THE TASK:
Scan the records for the word "their". Copy each line that includes it.

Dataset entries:
- - - - - - -

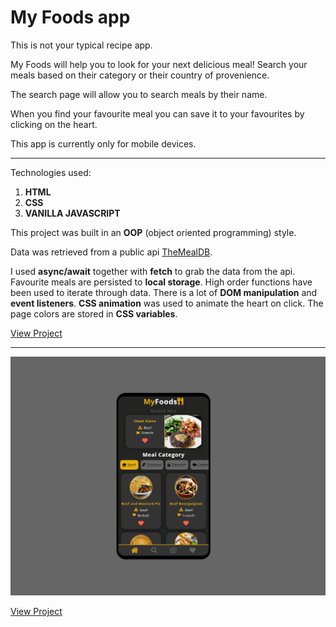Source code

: # My Foods app 

This is not your typical recipe app. 

My Foods will help you to look for your next delicious meal! Search your meals based on their category or their country of provenience. 

The search page will allow you to search meals by their name.

When you find your favourite meal you can save it to your favourites by clicking on the heart.

This app is currently only for mobile devices.

---

Technologies used:

1. **HTML**
2. **CSS**
3. **VANILLA JAVASCRIPT**

This project was built in an **OOP** (object oriented programming) style. 

Data was retrieved from a public api [TheMealDB](https://www.themealdb.com/api.php).

I used **async/await** together with **fetch** to grab the data from the api. Favourite meals are persisted to **local storage**. High order functions have been used to iterate through data. There is a lot of **DOM manipulation** and **event listeners**. **CSS animation** was used to animate the heart on click. The page colors are stored in **CSS variables**.

[View Project](https://philiphinch.github.io/my-foods-app/)

---

![Preview Image](images/preview1.png)

[View Project](https://philiphinch.github.io/my-foods-app/)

- - - - - - -

ANSWER TO THIS TASK:
My Foods will help you to look for your next delicious meal! Search your meals based on their category or their country of provenience. 
The search page will allow you to search meals by their name.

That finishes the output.